Saturday, June 25, 2011

New York Dyke March 2011

Hey everyone! This was quite unexpected. I was hanging out at Washington Square this afternoon when I started hearing a lot of noise coming from 5th Avenue. Suddenly, the square was full of women dancing, carrying posters, waving rainbow flags and dancing. I had no idea what was going on, and I'm sure many other people neither. However, they all seemed quite happy and cheerful. At first I thought it was a demonstration for gay rights, but then why would there be only women? Well, then I read the posters and understood more about it. Even though it wasn't until I got home and looked it up when I realized it was the New York Dyke March for this year.

First, let's see what this is all about:
"Dyke March is a mostly lesbian-led and inclusive gathering and protest march much like the original gay pride parades and marches. They usually occur the Friday or Saturday before LGBT pride parades and larger metropolitan areas have related events (parties, benefits, dances) both before and after the event to further develop community often targeting specific community segments (older women, bar events, arts, parenting groups, etc.) The purpose of a Dyke March is to increase lesbian visibility and activism and they have grown to be more inclusive of all women-loving-women regardless of labels as well as bisexuals, intersex and transgender persons.
 New York City's Dyke March is another beloved tradition. In the 1970s, separate Lesbian Pride marches were held, for several years, but they did not become a continuous tradition. The Dyke March was renewed by the NY Chapter of the Lesbian Avengers in June 1993 (after the success of the Dyke March in Washington).
On the Saturday before Pride, lesbians gather in Bryant Park as they prepare to march down Fifth Avenue towards Washington Square Park. The Dyke March is open to all self-identified women. Because of this, men have been asked to stand on the sidewalks and cheer on the marchers. As with the San Francisco Dyke March, the organizers do not seek out a permit, and put a high emphasis on the political. Even though there are many club nights and parties after the March, the event is not so much about entertainment as it is about highlighting the presence of self-identified women within the LGBTQI community. Each year approximately 15,000 women attend this monumental event." (Link here)
Now it makes much more sense that all those women were doing that. It was very peaceful, and most of the people were actually happy rather than angry. I think it's much more effective to demonstrate like that than using violence. That way, they got people to listen to them. Even TV cameras were around. I must say that what caught the attention of most of the people in the park was that some of the girls decided to jump inside the fountain and take their clothes off. Actually, that's when the TV cameras arrived! 

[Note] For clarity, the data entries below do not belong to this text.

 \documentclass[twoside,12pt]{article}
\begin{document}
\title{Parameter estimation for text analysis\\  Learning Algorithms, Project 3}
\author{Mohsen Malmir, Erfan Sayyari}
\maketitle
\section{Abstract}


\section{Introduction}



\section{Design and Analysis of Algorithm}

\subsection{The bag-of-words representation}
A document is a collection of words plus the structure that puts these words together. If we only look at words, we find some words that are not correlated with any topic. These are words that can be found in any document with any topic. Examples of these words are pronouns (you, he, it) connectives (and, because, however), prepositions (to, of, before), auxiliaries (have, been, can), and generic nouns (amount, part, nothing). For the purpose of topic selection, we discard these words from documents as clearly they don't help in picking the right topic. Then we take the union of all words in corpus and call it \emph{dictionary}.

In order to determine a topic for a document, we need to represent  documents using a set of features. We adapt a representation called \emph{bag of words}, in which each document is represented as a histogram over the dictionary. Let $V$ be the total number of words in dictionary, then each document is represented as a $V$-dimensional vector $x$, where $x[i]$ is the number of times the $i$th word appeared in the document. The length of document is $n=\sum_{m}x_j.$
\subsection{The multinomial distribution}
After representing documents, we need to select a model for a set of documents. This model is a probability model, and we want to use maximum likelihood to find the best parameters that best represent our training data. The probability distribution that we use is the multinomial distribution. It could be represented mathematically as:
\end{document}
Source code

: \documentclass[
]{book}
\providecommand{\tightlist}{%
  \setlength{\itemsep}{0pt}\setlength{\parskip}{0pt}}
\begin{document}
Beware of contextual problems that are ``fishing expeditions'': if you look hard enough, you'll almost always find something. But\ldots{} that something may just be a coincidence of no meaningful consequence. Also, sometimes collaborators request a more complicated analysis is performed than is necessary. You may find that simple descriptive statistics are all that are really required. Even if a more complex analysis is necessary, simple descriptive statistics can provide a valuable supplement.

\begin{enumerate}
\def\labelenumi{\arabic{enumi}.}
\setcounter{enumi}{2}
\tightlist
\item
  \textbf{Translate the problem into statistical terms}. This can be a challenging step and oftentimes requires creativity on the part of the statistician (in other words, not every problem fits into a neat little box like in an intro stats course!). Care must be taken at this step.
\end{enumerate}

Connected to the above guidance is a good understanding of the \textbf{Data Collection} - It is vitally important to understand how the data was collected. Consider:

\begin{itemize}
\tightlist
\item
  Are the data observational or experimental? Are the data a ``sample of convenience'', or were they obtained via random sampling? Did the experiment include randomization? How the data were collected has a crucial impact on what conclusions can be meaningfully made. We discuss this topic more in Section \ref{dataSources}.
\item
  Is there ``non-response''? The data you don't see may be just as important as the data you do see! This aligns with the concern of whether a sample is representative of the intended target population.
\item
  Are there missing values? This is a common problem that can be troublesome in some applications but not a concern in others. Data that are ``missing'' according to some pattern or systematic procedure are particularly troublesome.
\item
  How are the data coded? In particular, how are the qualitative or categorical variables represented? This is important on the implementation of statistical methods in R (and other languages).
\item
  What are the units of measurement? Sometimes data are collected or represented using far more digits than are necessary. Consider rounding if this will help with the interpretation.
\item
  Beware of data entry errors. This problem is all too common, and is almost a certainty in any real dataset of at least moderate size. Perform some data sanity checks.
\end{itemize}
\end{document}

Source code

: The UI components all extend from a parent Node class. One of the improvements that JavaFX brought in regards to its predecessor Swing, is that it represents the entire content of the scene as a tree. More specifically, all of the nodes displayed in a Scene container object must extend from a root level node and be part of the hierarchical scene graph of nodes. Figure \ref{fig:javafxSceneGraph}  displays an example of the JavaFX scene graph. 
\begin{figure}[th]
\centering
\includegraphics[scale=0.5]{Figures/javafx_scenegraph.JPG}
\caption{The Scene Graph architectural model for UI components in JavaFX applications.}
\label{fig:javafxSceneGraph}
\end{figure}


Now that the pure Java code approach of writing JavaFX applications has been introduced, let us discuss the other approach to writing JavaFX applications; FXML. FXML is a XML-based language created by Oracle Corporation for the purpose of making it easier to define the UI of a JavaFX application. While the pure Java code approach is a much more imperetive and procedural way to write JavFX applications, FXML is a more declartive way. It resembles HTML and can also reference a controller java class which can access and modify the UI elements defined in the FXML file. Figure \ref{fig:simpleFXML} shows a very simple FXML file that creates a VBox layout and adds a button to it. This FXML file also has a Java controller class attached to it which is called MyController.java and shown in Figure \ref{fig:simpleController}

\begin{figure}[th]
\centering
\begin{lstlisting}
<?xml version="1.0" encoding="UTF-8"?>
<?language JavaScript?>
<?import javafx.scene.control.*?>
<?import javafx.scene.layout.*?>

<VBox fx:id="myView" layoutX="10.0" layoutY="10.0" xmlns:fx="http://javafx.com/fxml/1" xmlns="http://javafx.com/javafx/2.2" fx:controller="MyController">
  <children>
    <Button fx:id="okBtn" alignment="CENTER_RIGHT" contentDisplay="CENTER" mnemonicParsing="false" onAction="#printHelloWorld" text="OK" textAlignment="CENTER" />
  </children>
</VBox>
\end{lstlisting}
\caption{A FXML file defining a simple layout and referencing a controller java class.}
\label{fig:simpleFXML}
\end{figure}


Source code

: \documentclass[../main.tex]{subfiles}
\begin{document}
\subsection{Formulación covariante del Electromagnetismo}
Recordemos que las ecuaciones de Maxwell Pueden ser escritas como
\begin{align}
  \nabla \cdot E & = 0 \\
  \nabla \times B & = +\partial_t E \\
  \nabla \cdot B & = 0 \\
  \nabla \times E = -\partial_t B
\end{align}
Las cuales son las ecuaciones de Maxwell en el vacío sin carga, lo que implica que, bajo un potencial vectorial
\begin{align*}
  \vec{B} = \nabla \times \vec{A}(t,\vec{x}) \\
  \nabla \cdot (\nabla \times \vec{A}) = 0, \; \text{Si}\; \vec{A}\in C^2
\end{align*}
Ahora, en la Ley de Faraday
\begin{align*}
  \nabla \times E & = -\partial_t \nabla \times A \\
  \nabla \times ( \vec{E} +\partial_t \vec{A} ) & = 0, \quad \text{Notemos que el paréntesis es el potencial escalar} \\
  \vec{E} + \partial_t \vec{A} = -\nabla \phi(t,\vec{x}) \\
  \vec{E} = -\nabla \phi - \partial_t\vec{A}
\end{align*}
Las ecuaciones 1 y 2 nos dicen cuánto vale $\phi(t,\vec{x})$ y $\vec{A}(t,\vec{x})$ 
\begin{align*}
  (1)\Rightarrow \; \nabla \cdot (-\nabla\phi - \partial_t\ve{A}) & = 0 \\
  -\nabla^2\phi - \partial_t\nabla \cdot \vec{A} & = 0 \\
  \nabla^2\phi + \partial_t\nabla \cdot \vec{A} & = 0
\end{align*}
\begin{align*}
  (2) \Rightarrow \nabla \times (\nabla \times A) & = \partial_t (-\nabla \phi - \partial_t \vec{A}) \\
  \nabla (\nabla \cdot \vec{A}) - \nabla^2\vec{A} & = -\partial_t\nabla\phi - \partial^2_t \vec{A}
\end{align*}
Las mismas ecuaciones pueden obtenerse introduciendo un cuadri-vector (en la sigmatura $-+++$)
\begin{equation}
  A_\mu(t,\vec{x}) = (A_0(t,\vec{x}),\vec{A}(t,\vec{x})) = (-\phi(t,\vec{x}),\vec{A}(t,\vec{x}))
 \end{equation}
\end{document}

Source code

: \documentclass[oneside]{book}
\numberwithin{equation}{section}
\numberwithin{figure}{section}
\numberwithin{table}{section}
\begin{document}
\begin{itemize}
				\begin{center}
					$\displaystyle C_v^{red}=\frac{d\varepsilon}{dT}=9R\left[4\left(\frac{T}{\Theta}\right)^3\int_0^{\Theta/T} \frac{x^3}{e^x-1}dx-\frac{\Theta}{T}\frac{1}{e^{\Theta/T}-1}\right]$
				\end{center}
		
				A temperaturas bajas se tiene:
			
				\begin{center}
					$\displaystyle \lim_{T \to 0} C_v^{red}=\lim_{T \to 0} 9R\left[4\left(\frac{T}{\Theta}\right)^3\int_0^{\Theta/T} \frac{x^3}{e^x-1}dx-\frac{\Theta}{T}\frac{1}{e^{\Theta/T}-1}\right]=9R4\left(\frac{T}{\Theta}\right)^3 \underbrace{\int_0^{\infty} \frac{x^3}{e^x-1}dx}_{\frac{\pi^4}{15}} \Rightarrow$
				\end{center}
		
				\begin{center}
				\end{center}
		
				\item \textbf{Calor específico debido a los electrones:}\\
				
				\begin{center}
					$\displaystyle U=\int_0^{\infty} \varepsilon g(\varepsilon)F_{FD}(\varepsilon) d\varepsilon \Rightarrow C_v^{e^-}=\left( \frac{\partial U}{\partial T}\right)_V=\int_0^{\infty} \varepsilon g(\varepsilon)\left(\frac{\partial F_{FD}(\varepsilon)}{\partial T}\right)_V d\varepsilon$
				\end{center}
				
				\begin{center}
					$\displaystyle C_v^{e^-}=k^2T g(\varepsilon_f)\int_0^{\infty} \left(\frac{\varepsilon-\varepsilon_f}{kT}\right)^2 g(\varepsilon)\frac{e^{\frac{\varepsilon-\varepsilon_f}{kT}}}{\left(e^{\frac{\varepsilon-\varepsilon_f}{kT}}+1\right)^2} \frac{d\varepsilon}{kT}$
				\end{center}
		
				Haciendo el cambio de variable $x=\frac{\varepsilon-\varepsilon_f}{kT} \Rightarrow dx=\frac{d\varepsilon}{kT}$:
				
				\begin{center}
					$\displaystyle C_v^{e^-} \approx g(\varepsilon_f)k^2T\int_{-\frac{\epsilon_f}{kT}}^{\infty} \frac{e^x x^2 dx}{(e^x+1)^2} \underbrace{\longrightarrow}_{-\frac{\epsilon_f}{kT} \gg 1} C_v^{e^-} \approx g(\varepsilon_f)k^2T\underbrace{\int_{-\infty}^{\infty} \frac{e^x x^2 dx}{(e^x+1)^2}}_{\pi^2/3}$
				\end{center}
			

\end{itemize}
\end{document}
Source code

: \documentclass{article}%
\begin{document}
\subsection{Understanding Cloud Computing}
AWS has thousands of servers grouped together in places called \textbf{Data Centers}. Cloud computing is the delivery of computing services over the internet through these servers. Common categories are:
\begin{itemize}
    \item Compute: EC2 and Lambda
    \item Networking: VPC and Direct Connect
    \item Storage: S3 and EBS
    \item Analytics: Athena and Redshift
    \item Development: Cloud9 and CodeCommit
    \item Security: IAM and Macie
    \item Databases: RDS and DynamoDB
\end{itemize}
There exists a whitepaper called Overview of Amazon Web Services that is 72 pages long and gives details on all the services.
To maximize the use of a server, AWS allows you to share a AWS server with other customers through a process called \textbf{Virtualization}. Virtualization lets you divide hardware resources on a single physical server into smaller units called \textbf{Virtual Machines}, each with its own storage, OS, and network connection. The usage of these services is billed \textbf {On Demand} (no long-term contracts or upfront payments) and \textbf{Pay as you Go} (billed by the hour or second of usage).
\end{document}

This whole weekend there have been many news concerning gay rights. Not only the gay pride is taking place in the city, but also gay marriage became legal a couple of days ago! To me it's quite surprising that it took so long in such an advanced country, because it's been legal in my country for several years already. In any case, I'm glad that all these events take place in a peaceful way and, as far as I'm concerned, there haven't been any violent incidents.